Monday, May 22, 2006
An estimated 26.5 million U.S. military veterans may be at higher risk for identity theft as a result of personal data stolen from a Veterans Administration employee who improperly took the material home. The data stolen included such sensitive information as names, Social Security numbers, and dates of birth, and underscores the need for Congress and the states to adopt stronger laws to protect consumers against identity theft.
“Through no fault of their own, millions of veterans now have to worry about having their identity stolen as a result of this data security breach at the Veterans Administration,” said Gail Hillebrand, Director of Consumers Union’s Financial Privacy Now campaign. “Congress needs to enact strong new identity theft protections to require companies and government agencies to follow tight security practices and to notify consumers when personal data is compromised. All consumers should get the right to freeze access to their credit files to stop crooks from opening fraudulent new accounts using stolen information.”
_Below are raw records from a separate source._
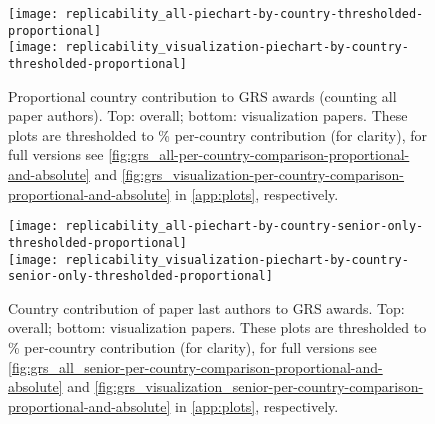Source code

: \documentclass[conference]{vgtc}                     %
\begin{document}
\begin{figure}
	\centering
	\texttt{[image: replicability\_all-piechart-by-country-thresholded-proportional]}\\[1ex]%
	\texttt{[image: replicability\_visualization-piechart-by-country-thresholded-proportional]}%
	\caption{Proportional country contribution to GRS awards (counting all paper authors). Top: overall; bottom: visualization papers. These plots are thresholded to \GrsiCountryPieChartThreshold\% per-country contribution (for clarity), for full versions see \autoref{fig:grs_all-per-country-comparison-proportional-and-absolute} and \autoref{fig:grs_visualization-per-country-comparison-proportional-and-absolute} in \autoref{app:plots}, respectively.}
	\label{fig:vis-grs-per-country-proportional}
\end{figure}

\begin{figure}
	\centering
	\texttt{[image: replicability\_all-piechart-by-country-senior-only-thresholded-proportional]}\\[1ex]%
	\texttt{[image: replicability\_visualization-piechart-by-country-senior-only-thresholded-proportional]}%
	\caption{Country contribution of paper last authors to GRS awards. Top: overall; bottom: visualization papers. These plots are thresholded to \GrsiCountryPieChartThreshold\% per-country contribution (for clarity), for full versions see \autoref{fig:grs_all_senior-per-country-comparison-proportional-and-absolute} and \autoref{fig:grs_visualization_senior-per-country-comparison-proportional-and-absolute} in \autoref{app:plots}, respectively.}
	\label{fig:vis-grs-per-country-proportional-last-authors}
\end{figure}
\end{document}
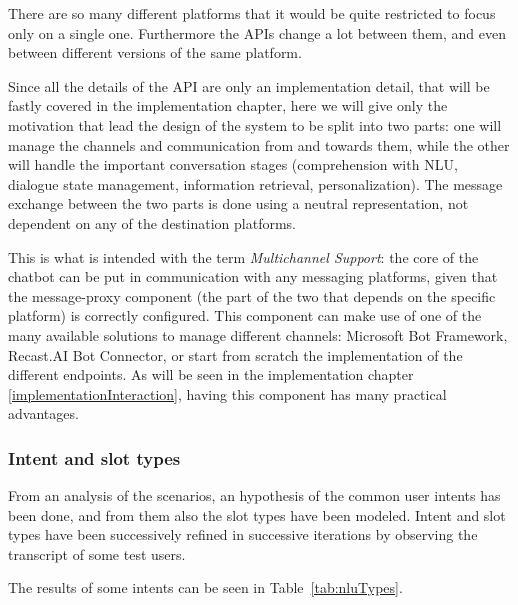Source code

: There are so many different platforms that it would be quite restricted to focus only on a single one. Furthermore the APIs change a lot between them, and even between different versions of the same platform.

Since all the details of the API are only an implementation detail, that will be fastly covered in the implementation chapter, here we will give only the motivation that lead the design of the system to be split into two parts: one will manage the channels and communication from and towards them, while the other will handle the important conversation stages (comprehension with NLU, dialogue state management, information retrieval, personalization). The message exchange between the two parts is done using a neutral representation, not dependent on any of the destination platforms.

This is what is intended with the term \textit{Multichannel Support}: the core of the chatbot can be put in communication with any messaging platforms, given that the message-proxy component (the part of the two that depends on the specific platform) is correctly configured. This component can make use of one of the many available solutions to manage different channels: Microsoft Bot Framework, Recast.AI Bot Connector, or start from scratch the implementation of the different endpoints. As will be seen in the implementation chapter \ref{implementationInteraction}, having this component has many practical advantages.

\subsubsection{Intent and slot types}
\label{approachTypes}

From an analysis of the scenarios, an hypothesis of the common user intents has been done, and from them also the slot types have been modeled. Intent and slot types have been successively refined in successive iterations by observing the transcript of some test users.

The results of some intents can be seen in Table~\ref{tab:nluTypes}.


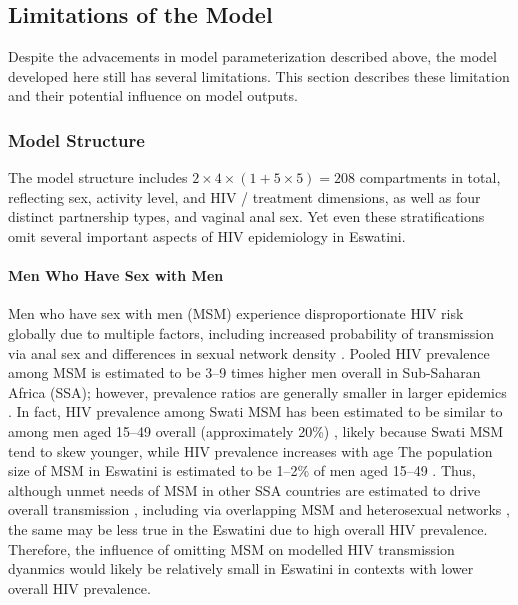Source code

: \subsection{Limitations of the Model}\label{model.disc.lim}
Despite the advacements in model parameterization described above,
the model developed here still has several limitations.
This section describes these limitation and their potential influence on model outputs.
\subsubsection{Model Structure}\label{model.disc.lim.str}
The model structure includes $2 \times 4 \times (1 + 5 \times 5) = 208$ compartments in total,
reflecting sex, activity level, and HIV / treatment dimensions,
as well as four distinct partnership types, and vaginal \vs anal sex.
Yet even these stratifications omit several important aspects of HIV epidemiology in Eswatini.
\paragraph{Men Who Have Sex with Men}
Men who have sex with men (MSM) experience disproportionate HIV risk globally
due to multiple factors, including
increased probability of transmission via anal sex and differences in sexual network density
\cite{Beyrer2012,Hessou2019}.
Pooled HIV prevalence among MSM is estimated to be
3--9 times higher \vs men overall in Sub-Saharan Africa (SSA);
however, prevalence ratios are generally smaller in larger epidemics \cite{Hessou2019}.
In fact, HIV prevalence among Swati MSM has been estimated to be
similar to among men aged 15--49 overall (approximately 20\%) \cite{Hessou2019,EswIBBS2022,SHIMS2},
likely because Swati MSM tend to skew younger, while HIV prevalence increases with age
\cite{SHIMS2,EswIBBS2022}
The population size of MSM in Eswatini is estimated to be
1--2\% of men aged 15--49 \cite{EswKP2014,EswIBBS2022,WorldBank}.
Thus, although unmet needs of MSM in other SSA countries
are estimated to drive overall transmission \cite{Stone2021,Silhol2021},
including via overlapping MSM and heterosexual networks \cite{Beyrer2010},
the same may be less true in the Eswatini due to high overall HIV prevalence.
Therefore, the influence of omitting MSM on modelled HIV transmission dyanmics
would likely be relatively small in Eswatini \vs in contexts with lower overall HIV prevalence.
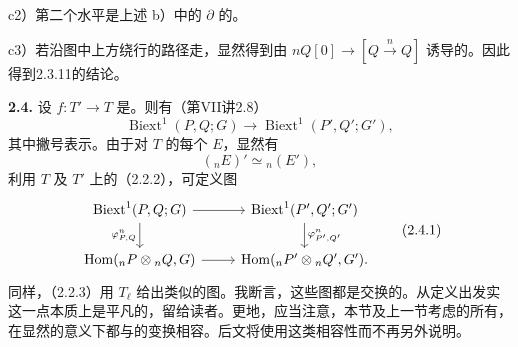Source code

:  c2）第二个水平是上述 b）中的 $\partial$ 的。

 c3）若沿图中上方绕行的路径走，显然得到由 $nQ[0]\longrightarrow[Q\xrightarrow n Q]$ 诱导的。因此得到2.3.11的结论。

\textbf{2.4.} 设 $f:T'\longrightarrow T$ 是。则有（第VII讲2.8）
\[\operatorname{Biext}^1(P,Q;G)\longrightarrow\operatorname{Biext}^1(P',Q';G'),\]
其中撇号表示。由于对 $T$ 的每个 $E$，显然有
\[({}_nE)'\simeq{}_n(E'),\]
利用 $T$ 及 $T'$ 上的（2.2.2），可定义图
\[\begin{tikzcd}
\operatorname{Biext}^1(P,Q;G)\arrow[r]\arrow[d,"{\varphi^n_{P,Q}}"']&
\operatorname{Biext}^1(P',Q';G')\arrow[d,"{\varphi^n_{P',Q'}}"]\\
\operatorname{Hom}({}_nP\otimes{}_nQ,G)\arrow[r]&\operatorname{Hom}({}_nP'\otimes{}_nQ',G').
\end{tikzcd}\tag{2.4.1}\]
同样，（2.2.3）用 $T_\ell$ 给出类似的图。我断言，这些图都是交换的。从定义出发实这一点本质上是平凡的，留给读者。更地，应当注意，本节及上一节考虑的所有，在显然的意义下都与的变换相容。后文将使用这类相容性而不再另外说明。
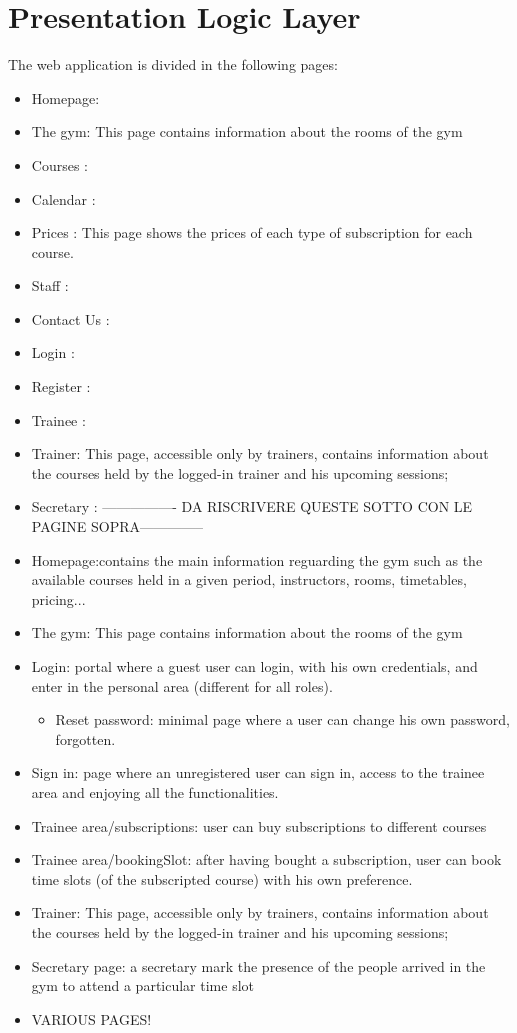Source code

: \section{Presentation Logic Layer}


The web application is divided in the following pages:
\begin{itemize}
	\item Homepage: 
	\item The gym: This page contains information about the rooms of the gym
	\item Courses :
	\item Calendar :
	\item Prices : This page shows the prices of each type of subscription for each course.
	\item Staff :
	\item Contact Us :
	\item Login :
	\item Register :
	\item Trainee :
	\item Trainer: This page, accessible only by trainers, contains information about the courses held by the logged-in trainer and his upcoming sessions;
	\item Secretary :
	---------------- DA RISCRIVERE QUESTE SOTTO CON LE PAGINE SOPRA--------------
	\item Homepage:contains the main information reguarding the gym such as the available courses held in a given period, instructors, rooms, timetables, pricing...
	\item The gym: This page contains information about the rooms of the gym
	\item Login: portal where a guest user can login, with his own credentials, and enter in the personal area (different for all roles).
	\begin{itemize}
		\item Reset password: minimal page where a user can change his own password, forgotten.
	\end{itemize}
	\item Sign in: page where an unregistered user can sign in, access to the trainee area and enjoying all the functionalities.
	\item Trainee area/subscriptions: user can buy subscriptions to different courses
	\item Trainee area/bookingSlot: after having bought a subscription, user can book time slots (of the subscripted course) with his own preference.
	\item Trainer: This page, accessible only by trainers, contains information about the courses held by the logged-in trainer and his upcoming sessions;
	\item Secretary page: a secretary mark the presence of the people arrived in the gym to attend a particular time slot

	\item VARIOUS PAGES!
\end{itemize}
Congress has been debating a series of identity theft proposals over the past year ever since the ChoicePoint scandal highlighted how vulnerable consumers are to having their personal and financial information fall into the wrong hands. Since that time, over 55 million consumers have been put at higher risk of identity theft as a result of similar data security breaches at government agencies and companies throughout the country.
Later this week, two committees in the House will consider competing identity theft bills. HR 3997 would let companies that lose sensitive information decide whether to tell consumers about it. That would represent a big step backward since it would replace stronger laws in some states that have helped to ensure that consumers throughout the country are notified by companies whenever there has been a breach in data security involving sensitive personal information.
HR 3997 would make consumers wait until after they have become victims of identity theft before they could block access to credit files with a security freeze. Most states that have adopted security freeze laws let consumers exercise this right before the damage is done.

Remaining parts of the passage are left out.